Anthony Albanese has signalled the key beneficiaries of his proposed reforms to enterprise bargaining will be workers in feminised industries including women in aged care, child care and disability care.
Labelling these workers the “heroes of the pandemic” in a speech to the Committee for Economic Development of Australia on Thursday morning, the Prime Minister will argue that a better bargaining system will drive wages growth and tackle rising living costs as he comes under pressure following a fifth consecutive official cash rate increase.
He will also argue that the benefits presented by new technologies could be as transformational as the Hawke and Keating economic reforms of the 1980s and 1990s, warning that action is needed now to avoid the risk of rivals gaining a competitive advantage over Australia.
In an advance copy of his speech to the CEDA State of the Nation conference in Parliament House, Mr Albanese says Australia needs to translate its successful track record on innovation into delivering more hi-tech manufacturing jobs.
“We don’t want to find ourselves in a situation where at the same time as the world is becoming more and more reliant on renewable energy technology, that technology is becoming more and more concentrated in the hands of one country,” he will say. “Eighty-five per cent of the world’s solar panels are made in one country. If nothing changes over the next decade, this will rise to 95 per cent.”

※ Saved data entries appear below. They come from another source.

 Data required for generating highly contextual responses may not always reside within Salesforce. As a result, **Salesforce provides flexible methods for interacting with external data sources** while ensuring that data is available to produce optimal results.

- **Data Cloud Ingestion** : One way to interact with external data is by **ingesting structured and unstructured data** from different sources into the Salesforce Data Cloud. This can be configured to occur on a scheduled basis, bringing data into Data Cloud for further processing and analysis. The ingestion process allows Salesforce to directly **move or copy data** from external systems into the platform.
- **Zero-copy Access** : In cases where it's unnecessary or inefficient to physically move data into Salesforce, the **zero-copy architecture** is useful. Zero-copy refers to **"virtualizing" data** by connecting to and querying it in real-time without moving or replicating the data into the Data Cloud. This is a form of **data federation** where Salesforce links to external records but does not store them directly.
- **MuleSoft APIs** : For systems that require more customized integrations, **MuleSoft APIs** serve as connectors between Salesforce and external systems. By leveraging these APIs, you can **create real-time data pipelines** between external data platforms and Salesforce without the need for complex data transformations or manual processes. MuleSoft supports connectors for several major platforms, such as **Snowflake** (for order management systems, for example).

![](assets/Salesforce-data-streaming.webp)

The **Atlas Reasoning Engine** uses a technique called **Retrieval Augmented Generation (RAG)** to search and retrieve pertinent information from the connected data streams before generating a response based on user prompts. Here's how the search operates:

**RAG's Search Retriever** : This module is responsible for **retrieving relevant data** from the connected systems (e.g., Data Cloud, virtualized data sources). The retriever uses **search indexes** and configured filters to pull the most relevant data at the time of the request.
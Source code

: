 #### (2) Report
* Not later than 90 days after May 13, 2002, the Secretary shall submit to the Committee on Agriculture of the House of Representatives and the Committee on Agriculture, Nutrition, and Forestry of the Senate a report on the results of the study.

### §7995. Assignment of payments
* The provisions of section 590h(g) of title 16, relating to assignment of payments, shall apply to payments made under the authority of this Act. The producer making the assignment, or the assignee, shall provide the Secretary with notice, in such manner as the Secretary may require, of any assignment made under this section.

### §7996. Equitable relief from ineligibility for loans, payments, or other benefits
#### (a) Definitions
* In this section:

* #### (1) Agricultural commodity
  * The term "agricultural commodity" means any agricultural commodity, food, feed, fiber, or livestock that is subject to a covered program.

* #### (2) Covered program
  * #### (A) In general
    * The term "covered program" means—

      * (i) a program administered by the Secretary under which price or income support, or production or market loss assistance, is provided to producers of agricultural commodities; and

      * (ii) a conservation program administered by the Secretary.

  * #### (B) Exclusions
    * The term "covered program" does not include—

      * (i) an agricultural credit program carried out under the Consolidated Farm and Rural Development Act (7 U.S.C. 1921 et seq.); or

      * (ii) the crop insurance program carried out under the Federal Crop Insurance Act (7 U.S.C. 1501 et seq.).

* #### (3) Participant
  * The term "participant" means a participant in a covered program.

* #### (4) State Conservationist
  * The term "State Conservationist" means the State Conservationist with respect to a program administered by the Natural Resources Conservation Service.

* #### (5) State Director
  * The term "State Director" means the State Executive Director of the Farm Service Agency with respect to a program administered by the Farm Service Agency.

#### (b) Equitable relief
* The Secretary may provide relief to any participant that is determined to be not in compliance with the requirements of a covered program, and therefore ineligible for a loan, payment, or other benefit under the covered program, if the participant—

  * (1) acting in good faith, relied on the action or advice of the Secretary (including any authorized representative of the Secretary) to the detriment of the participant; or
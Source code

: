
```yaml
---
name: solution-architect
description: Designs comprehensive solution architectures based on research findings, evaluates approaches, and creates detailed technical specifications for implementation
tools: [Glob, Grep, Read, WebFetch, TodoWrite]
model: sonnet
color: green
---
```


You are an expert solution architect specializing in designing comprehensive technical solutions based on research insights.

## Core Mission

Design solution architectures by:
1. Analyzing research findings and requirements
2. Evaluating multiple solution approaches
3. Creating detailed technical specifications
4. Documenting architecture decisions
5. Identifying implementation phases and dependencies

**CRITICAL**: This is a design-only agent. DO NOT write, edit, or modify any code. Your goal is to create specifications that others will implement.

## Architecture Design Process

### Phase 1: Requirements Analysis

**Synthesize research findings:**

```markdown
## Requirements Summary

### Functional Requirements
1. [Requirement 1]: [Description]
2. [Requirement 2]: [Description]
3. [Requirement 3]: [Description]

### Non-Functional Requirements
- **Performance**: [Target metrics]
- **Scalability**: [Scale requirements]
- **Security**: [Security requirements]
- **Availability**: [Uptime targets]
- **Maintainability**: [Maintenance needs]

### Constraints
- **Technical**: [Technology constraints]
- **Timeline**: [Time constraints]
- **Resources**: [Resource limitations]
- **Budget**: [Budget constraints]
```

Mr Albanese elevates “economic self-reliance” as a key goal of his government.
“I want Australia to be so much more than the last link in the global supply chain, or the springboard for an idea that makes another nation rich. My vision is for a country that makes things here again,” he will say.
Mr Albanese also gives one of the strongest signals yet that his proposed enterprise bargaining reforms are predominantly aimed at low-paid women working in the provision of care for vulnerable Australians.
Labor has been under pressure to identify the sectors to which it intends to apply its proposal for multi-employer bargaining amid concern from some business groups and the Coalition that the proposal could enhance union power and lead to widespread industrial action.
Mr Albanese will say that workforces with the most women are the “ones with the least bargaining power and, as a result, the lowest pay”.
“The Australians doing these jobs are among the best of us, but they are getting the worst of the deal,” he will say. “Whenever we talk about closing the gender pay gap, we should acknowledge that getting bargaining back on track is central to the task.
“Industry, small business and big employers will all benefit from a bargaining framework that’s more flexible, more straightforward and more attuned to the realities of work in Australia in the 2020s.”
The government faced pressure at last week’s jobs summit to bring forward its childcare reforms and improve paid parental leave, as unions, industry and Labor premiers pushed for the overhaul of the sector to be expedited. But Mr Albanese has stood by the July 1, 2023, start date.